The NDR has become the ANC’s guiding ideology and is the fountainhead of government policy. Incredibly, its central element is an ongoing struggle by the ANC-controlled state against white South Africans on the basis of their race.
- The central task of the NDR is “the resolution of the antagonistic contradictions between the oppressed majority and their oppressors; as well as the resolution of the national grievance arising from the colonial relations.”
- This involves “the elimination of apartheid property relations” through the redistribution of wealth, land and jobs from whites to blacks by means of affirmative action, BBBEE and land reform.
- The final goal of the NDR is the establishment of the ‘National Democratic Society’ that will be characterised by demographic representivity throughout government, society and the private sector in terms of ownership, management and employment.
A core element of NDR – from which the SACP derives its vanguard role – is its identification of workers as the main motive force of the ANC. Because the SACP claims to be the political leader of the workers it believes that it is endowed with a vanguard role in determining the direction and pace of the NDR. It is also important to note that COSATU – the other representative of the workers – gives its primary loyalty to the SACP – and not to the ANC.

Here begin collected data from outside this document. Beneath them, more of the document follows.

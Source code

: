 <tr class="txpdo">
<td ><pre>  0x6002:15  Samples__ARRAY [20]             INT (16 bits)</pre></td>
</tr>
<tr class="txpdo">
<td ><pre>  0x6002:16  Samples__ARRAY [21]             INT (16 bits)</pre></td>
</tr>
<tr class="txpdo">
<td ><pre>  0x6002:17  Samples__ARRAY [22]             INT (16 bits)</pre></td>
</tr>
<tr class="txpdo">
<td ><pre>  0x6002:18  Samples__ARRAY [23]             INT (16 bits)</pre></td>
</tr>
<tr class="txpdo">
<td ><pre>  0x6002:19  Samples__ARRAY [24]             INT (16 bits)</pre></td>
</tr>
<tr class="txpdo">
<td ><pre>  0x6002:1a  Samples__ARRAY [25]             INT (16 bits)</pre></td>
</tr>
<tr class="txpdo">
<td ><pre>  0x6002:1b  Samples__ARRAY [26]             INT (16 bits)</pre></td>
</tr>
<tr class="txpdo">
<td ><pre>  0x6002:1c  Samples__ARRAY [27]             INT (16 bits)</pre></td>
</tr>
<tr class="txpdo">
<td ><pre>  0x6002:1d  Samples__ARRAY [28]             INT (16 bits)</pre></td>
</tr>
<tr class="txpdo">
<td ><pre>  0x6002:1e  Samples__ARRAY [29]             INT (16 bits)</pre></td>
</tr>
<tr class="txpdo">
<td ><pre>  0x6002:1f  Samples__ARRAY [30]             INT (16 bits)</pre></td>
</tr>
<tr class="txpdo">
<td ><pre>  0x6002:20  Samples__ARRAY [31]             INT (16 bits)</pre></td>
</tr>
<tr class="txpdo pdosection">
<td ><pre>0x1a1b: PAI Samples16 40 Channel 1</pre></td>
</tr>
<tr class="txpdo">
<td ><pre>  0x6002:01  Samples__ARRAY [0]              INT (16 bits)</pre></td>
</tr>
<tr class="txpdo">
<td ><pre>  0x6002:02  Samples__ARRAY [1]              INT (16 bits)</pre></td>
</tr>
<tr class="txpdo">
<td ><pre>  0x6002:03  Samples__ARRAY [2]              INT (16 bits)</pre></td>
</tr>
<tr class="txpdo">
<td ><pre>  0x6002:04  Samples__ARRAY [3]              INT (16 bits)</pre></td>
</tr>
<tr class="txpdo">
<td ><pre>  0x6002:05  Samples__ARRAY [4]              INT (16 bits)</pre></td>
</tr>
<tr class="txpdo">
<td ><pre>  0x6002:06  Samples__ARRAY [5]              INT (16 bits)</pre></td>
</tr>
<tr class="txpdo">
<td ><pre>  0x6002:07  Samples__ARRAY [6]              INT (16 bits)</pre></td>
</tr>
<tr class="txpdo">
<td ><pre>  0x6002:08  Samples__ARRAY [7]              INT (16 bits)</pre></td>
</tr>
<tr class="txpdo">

In June 2011, COSATU President Sidumo Dlamini declared that
“We are a Marxist-Leninist formation not in words but through our commitment to the struggle for socialism and in that context we encourage our members to fill the front ranks of the SACP and we subject ourselves to the discipline of communists.”
This is despite the fact that a recent survey indicated that only 6% of COSATU members were also active members of the SACP.